A la seule responsabilité d’animer, d’organiser et de coordonner son équipe.
Communication et dimension relationnelle :
Emploi qui nécessite de savoir communiquer sur des sujets complexes, coopérer, former, contribuer à l’évaluation de ses collaborateurs, et négocier avec des interlocuteurs variés.
En dernier lieu, Mme [C] était classée au niveau 5 ; elle revendique le niveau 6. Il lui appartient donc d’établir qu’en réalité, elle effectuait des
tâches relevant du niveau 6, sans pouvoir se borner à indiquer que la convention collective nationale mentionnait, parmi les emplois-repères au niveau 6, l’emploi de responsable de magasin, tandis que, parmi les emplois-repères au niveau 5, figuraient des vendeurs et animateurs d’équipe, ni se baser sur la fiche Rome de management de magasin de détail.

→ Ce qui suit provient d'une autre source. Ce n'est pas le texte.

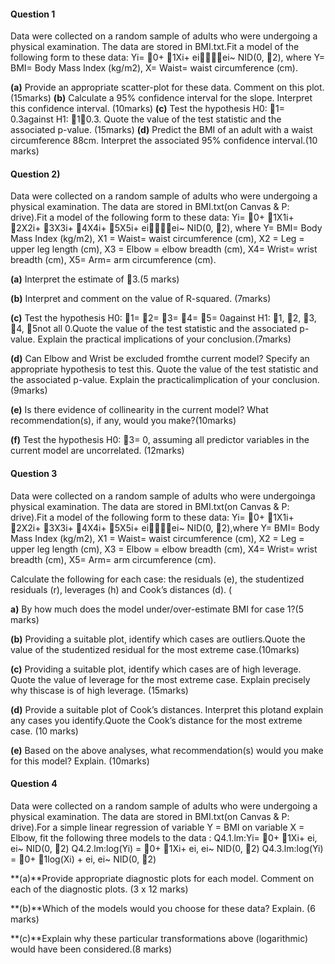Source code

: #### Question 1

Data  were  collected  on  a  random  sample  of  adults  who  were  undergoing  a  physical examination. The data are stored in BMI.txt.Fit a model of the following form to these data: 
Yi= 0+ 1Xi+ eiei~ NID(0, 2),
where Y= BMI= Body Mass Index (kg/m2), 
X= Waist= waist circumference (cm).

**(a)** Provide an appropriate scatter-plot for these data. Comment on this plot.(15marks)
**(b)** Calculate  a  95%  confidence  interval  for  the  slope.  Interpret  this  confidence  interval. (10marks)
**(c)** Test  the  hypothesis  H0: 1=  0.3against  H1: 10.3.  Quote  the  value  of  the  test statistic and the associated p-value. (15marks)
**(d)** Predict the BMI of an adult with a waist circumference 88cm. Interpret the associated 95% confidence interval.(10 marks)


#### Question 2)
Data  were  collected  on  a  random  sample  of  adults  who  were  undergoing  a  physical examination. The data are stored in BMI.txt(on Canvas & P: drive).Fit a model of the following form to these data: 
Yi= 0+ 1X1i+ 2X2i+ 3X3i+ 4X4i+ 5X5i+ eiei~ NID(0, 2),
where
Y= BMI= Body Mass Index (kg/m2),
X1 = Waist= waist circumference (cm),
X2 = Leg = upper leg length (cm),
X3 = Elbow = elbow breadth (cm),
X4= Wrist= wrist breadth (cm),
X5= Arm= arm circumference (cm).

**(a)** Interpret the estimate of 3.(5 marks)

**(b)** Interpret and comment on the value of R-squared. (7marks)

**(c)** Test the hypothesis H0: 1= 2= 3= 4= 5= 0against H1: 1, 2, 3, 4, 5not all 0.Quote  the  value  of  the  test  statistic  and  the  associated  p-value. Explain  the  practical implications of your conclusion.(7marks)

**(d)** Can Elbow  and  Wrist  be excluded fromthe  current  model?  Specify  an  appropriate hypothesis to test this. Quote the value of the test statistic and the associated p-value. Explain the practicalimplication of your conclusion.(9marks)

**(e)** Is  there  evidence  of  collinearity  in  the  current  model?  What  recommendation(s),  if any, would you make?(10marks)

**(f)** Test the hypothesis H0: 3= 0, assuming all predictor variables in the current model are uncorrelated. (12marks)


#### Question 3
Data were collected on a random sample of adults who were undergoinga physical examination. The data are stored in BMI.txt(on Canvas & P: drive).Fit a model of the following form to these data: 
Yi= 0+ 1X1i+ 2X2i+ 3X3i+ 4X4i+ 5X5i+ eiei~ NID(0, 2),where Y= BMI= Body Mass Index (kg/m2),
X1 = Waist= waist circumference (cm),
X2 = Leg = upper leg length (cm),
X3 = Elbow = elbow breadth (cm),
X4= Wrist= wrist breadth (cm),
X5= Arm= arm circumference (cm).

Calculate the following for each case: the residuals (e), the studentized residuals (r), leverages (h) and Cook’s distances (d). (

**a)** By how much does the model under/over-estimate BMI for case 1?(5 marks)

**(b)** Providing a suitable plot, identify which cases are outliers.Quote the value of the studentized residual for the most extreme case.(10marks)

**(c)** Providing  a  suitable  plot,  identify  which  cases  are  of  high  leverage. Quote  the value of leverage for the most extreme case. Explain precisely why thiscase is of high leverage. (15marks)

**(d)** Provide a suitable plot of Cook’s distances.  Interpret this plotand  explain  any cases  you  identify.Quote  the  Cook’s  distance  for  the  most  extreme  case. (10 marks)

**(e)** Based  on  the  above  analyses,  what  recommendation(s)  would  you  make  for  this model? Explain. (10marks)

#### Question 4
Data  were  collected  on  a  random  sample  of  adults  who  were  undergoing  a  physical examination. The data are stored in BMI.txt(on Canvas & P: drive).For  a  simple  linear  regression  of  variable  Y  =  BMI  on  variable  X  = Elbow,  fit  the following three models to the data :
Q4.1.lm:Yi= 0+ 1Xi+ ei, ei~ NID(0, 2)
Q4.2.lm:log(Yi) = 0+ 1Xi+ ei, ei~ NID(0, 2)
Q4.3.lm:log(Yi) = 0+ 1log(Xi) + ei, ei~ NID(0, 2)

**(a)**Provide appropriate diagnostic plots for each model. Comment on each of the diagnostic plots. (3 x 12 marks)

**(b)**Which of the models would you choose for these data? Explain. (6 marks)

**(c)**Explain why these particular transformations above (logarithmic) would have been considered.(8 marks)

Le contrat de travail de responsable de boutique stipulait que Mme [C] avait pour missions :
au niveau commercial :
– la vente en boutique des produits et services de la société en langue française et anglaise,
– accueil et conseil de la clientèle,
– encaissement des achats,
– gérer les réclamations des clients et autres difficultés en fonction des consignes reçues,
– animation de l’espace de vente : assurer et superviser la présentation et le rangement des articles, la mise en oeuvre des animations et des promotions en fonction des règles et consignes de merchandising, la réalisation de la vitrine,
– l’accueil de groupes,
au niveau gestion :
– réceptionner les marchandises (vérification quantitative et qualitative etc),
– stocker les marchandises livrées et assurer le rangement des produits en réserve ou en magasin,
– assurer le suivi et la vérification de l’état des stocks des marchandises et signaler toute anomalie,
– assurer la gestion administrative courante du point de vente : classement des documents administratifs, collecte des informations nécessaires à l’établissement de la paie des salariés, assurer les liens entre la direction et le point de vente,
– la bonne tenue de l’espace de vente (propreté, mise en valeur).

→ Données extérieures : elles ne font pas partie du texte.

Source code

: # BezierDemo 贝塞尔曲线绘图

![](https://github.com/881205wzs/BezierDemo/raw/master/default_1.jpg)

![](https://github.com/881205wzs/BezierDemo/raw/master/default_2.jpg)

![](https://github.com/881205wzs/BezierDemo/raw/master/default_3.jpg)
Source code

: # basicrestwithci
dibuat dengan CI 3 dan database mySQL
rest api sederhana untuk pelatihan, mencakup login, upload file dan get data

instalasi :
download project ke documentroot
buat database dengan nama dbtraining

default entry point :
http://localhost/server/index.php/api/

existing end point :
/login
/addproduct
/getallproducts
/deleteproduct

Ces missions n’ont pas été modifiés par l’avenant relatif au poste d’animatrice de boutique.
Elles ont été rappelées, pour partie, dans la lettre de licenciement qui évoquait les missions de vente en boutique des produits et services de la société, d’animation de l’espace de vente en assurant et supervisant la présentation et le rangement des articles, de mise en oeuvre des animations et des promotions en fonction des règles et consignes de merchandising, de réalisation de la vitrine, de réception des marchandises, de suivi et vérification de l’état des stocks des marchandises et de signalement de toute anomalie.

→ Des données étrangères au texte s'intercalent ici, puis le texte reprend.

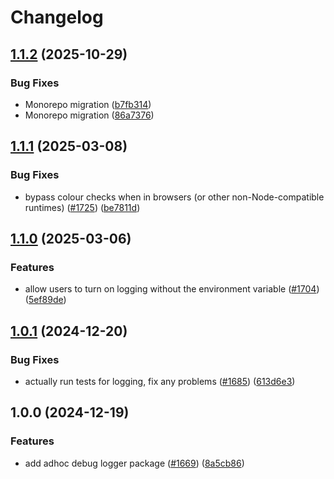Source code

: # Changelog

## [1.1.2](https://github.com/googleapis/google-cloud-node-core/compare/google-logging-utils-v1.1.1...google-logging-utils-v1.1.2) (2025-10-29)


### Bug Fixes

* Monorepo migration ([b7fb314](https://github.com/googleapis/google-cloud-node-core/commit/b7fb314acfb1fde299849a2793e9bf5f0c355867))
* Monorepo migration ([86a7376](https://github.com/googleapis/google-cloud-node-core/commit/86a7376da60852dae8eacf9ca97a6d302b6b7eb4))

## [1.1.1](https://github.com/googleapis/gax-nodejs/compare/google-logging-utils-v1.1.0...google-logging-utils-v1.1.1) (2025-03-08)


### Bug Fixes

* bypass colour checks when in browsers (or other non-Node-compatible runtimes) ([#1725](https://github.com/googleapis/gax-nodejs/issues/1725)) ([be7811d](https://github.com/googleapis/gax-nodejs/commit/be7811dc7bde121a64923549dfcaf665b742c924))

## [1.1.0](https://github.com/googleapis/gax-nodejs/compare/google-logging-utils-v1.0.1...google-logging-utils-v1.1.0) (2025-03-06)


### Features

* allow users to turn on logging without the environment variable ([#1704](https://github.com/googleapis/gax-nodejs/issues/1704)) ([5ef89de](https://github.com/googleapis/gax-nodejs/commit/5ef89de55db98618cd6945f45287de96f34950e6))

## [1.0.1](https://github.com/googleapis/gax-nodejs/compare/google-logging-utils-v1.0.0...google-logging-utils-v1.0.1) (2024-12-20)


### Bug Fixes

* actually run tests for logging, fix any problems ([#1685](https://github.com/googleapis/gax-nodejs/issues/1685)) ([613d6e3](https://github.com/googleapis/gax-nodejs/commit/613d6e3dbc838919ea13dd87fb9a2fa2bc0bcd76))

## 1.0.0 (2024-12-19)


### Features

* add adhoc debug logger package ([#1669](https://github.com/googleapis/gax-nodejs/issues/1669)) ([8a5cb86](https://github.com/googleapis/gax-nodejs/commit/8a5cb861ff653fdb03b6546ff086dd8354c1a25b))
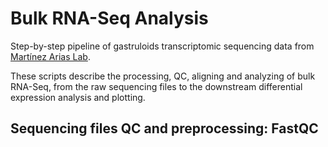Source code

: # Bulk RNA-Seq Analysis
Step-by-step pipeline of gastruloids transcriptomic sequencing data from [Martínez Arias Lab](https://amapress.upf.edu/]).

These scripts describe the processing, QC, aligning and analyzing of bulk RNA-Seq, from the raw sequencing files to the downstream differential expression analysis and plotting.

## Sequencing files QC and preprocessing: FastQC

Les parties s’accordent pour dire que les missions listées étaient effectivement celles que réalisait Mme [C].
Mme [C] affirme qu’elle disposait de l’autonomie nécessaire pour relever du niveau 6. Il est exact qu’elle avait reçu de la SAS Graine de Pastel un ‘manuel de réussite’ qui définissait avec un très grand degré de précision les actions quotidiennes que devait faire la salariée, notamment :
– procédures de vie : administratif, mise en route de la boutique, merchandising, gestion des stocks, communication interne, horaires, reporting commercial ;
– logiciel de caisse : utilisation logiciel, shop&go, détaxe ;
– cérémonial de vente : parcours client, examen visuel et tactile, tableau diagnostic, ordonnance beauté)…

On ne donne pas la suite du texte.